→ **What you need to do**: State the count of lines below in which the word "https" appears, and add nothing.

→ **Data supplied**:
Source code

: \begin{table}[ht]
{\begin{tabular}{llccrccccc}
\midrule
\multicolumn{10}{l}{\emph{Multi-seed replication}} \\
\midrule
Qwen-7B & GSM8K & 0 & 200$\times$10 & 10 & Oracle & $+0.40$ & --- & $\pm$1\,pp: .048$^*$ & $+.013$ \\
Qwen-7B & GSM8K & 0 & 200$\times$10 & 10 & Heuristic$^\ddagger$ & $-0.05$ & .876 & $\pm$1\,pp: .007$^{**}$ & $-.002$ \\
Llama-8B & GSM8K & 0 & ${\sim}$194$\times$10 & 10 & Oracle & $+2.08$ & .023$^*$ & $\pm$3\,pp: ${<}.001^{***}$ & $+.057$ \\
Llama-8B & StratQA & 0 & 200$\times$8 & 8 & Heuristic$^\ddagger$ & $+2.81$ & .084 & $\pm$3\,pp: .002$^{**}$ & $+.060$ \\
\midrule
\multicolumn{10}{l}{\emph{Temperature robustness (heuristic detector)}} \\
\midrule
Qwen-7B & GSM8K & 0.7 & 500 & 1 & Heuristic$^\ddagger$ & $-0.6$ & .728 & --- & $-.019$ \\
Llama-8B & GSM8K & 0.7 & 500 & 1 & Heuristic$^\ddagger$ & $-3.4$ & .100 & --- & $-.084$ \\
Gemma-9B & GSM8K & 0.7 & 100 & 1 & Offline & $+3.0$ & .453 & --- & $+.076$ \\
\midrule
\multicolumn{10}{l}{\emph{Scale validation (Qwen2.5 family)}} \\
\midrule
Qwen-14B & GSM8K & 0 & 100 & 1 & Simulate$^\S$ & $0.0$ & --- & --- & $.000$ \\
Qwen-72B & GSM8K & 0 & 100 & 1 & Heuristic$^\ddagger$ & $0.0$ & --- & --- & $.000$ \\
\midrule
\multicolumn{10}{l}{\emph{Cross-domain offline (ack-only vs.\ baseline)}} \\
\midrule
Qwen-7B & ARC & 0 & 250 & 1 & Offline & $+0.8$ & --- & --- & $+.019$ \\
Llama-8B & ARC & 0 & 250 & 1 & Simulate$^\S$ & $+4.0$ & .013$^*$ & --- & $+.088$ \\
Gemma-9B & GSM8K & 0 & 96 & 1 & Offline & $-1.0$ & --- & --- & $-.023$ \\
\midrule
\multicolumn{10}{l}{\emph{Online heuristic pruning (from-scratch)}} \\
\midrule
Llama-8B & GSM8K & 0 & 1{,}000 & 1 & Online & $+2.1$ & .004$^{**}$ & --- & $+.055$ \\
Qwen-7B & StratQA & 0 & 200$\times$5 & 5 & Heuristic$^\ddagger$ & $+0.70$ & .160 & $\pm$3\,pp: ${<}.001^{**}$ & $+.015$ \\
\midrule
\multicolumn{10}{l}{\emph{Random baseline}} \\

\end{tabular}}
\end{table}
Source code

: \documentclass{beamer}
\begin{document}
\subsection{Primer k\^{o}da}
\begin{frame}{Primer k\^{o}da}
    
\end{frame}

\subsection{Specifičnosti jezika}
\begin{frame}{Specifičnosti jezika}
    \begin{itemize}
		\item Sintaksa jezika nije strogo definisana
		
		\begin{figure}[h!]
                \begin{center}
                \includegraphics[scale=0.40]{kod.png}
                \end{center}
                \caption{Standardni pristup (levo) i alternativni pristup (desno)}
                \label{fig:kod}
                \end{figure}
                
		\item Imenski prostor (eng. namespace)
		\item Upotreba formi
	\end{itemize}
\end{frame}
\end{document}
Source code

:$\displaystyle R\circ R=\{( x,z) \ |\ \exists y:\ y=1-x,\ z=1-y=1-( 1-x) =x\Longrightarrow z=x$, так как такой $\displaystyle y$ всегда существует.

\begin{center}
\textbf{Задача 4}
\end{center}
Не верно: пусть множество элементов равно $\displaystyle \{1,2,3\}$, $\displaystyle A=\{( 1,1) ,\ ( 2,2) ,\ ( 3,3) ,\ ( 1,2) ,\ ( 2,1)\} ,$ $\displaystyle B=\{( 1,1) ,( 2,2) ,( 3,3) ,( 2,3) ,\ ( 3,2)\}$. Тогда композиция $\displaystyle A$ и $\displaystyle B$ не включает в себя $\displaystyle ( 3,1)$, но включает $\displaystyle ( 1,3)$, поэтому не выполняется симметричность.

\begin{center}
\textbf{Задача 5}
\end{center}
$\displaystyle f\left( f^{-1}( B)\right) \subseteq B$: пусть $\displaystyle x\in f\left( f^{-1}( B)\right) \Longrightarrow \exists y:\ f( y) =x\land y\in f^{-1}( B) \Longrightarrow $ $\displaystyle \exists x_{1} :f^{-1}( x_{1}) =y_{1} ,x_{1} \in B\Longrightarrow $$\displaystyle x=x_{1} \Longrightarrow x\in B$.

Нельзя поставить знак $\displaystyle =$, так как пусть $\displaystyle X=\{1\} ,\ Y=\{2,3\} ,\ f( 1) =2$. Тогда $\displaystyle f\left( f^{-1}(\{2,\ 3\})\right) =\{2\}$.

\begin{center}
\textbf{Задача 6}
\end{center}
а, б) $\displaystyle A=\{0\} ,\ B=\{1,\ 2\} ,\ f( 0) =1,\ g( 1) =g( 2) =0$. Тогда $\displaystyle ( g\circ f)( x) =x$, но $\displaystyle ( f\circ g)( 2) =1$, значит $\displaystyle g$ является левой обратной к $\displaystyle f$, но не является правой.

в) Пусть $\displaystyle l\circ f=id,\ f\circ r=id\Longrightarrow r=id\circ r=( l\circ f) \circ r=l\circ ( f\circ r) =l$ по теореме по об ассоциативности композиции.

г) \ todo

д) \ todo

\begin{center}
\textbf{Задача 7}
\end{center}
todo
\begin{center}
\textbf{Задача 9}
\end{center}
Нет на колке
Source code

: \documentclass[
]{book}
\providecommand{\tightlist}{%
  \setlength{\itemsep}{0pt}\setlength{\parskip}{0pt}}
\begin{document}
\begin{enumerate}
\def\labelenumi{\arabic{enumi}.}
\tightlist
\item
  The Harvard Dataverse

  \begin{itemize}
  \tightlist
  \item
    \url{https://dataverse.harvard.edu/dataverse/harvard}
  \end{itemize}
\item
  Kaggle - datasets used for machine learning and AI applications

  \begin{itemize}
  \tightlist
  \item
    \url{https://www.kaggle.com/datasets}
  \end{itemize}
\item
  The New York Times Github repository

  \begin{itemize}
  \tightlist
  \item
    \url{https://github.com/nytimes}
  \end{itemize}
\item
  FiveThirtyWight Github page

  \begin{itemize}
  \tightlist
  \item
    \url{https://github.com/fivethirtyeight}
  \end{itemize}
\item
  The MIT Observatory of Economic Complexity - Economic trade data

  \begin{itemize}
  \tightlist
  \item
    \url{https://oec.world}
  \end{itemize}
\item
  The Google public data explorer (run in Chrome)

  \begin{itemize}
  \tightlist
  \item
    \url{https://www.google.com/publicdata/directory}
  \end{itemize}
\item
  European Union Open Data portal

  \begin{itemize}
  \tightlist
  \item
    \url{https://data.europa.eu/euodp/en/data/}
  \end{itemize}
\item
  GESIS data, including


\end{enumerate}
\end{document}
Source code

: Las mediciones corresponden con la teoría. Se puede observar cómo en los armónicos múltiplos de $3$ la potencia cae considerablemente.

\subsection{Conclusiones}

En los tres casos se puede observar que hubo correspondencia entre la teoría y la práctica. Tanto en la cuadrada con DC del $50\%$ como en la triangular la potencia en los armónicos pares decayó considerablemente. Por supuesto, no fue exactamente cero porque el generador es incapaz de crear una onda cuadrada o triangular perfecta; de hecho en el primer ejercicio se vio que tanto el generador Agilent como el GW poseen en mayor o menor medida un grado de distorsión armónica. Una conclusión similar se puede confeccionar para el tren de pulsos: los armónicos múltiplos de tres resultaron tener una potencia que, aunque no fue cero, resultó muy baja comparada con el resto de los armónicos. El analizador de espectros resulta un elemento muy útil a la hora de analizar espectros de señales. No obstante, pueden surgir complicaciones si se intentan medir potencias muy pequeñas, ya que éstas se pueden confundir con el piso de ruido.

→ **Response box**: 7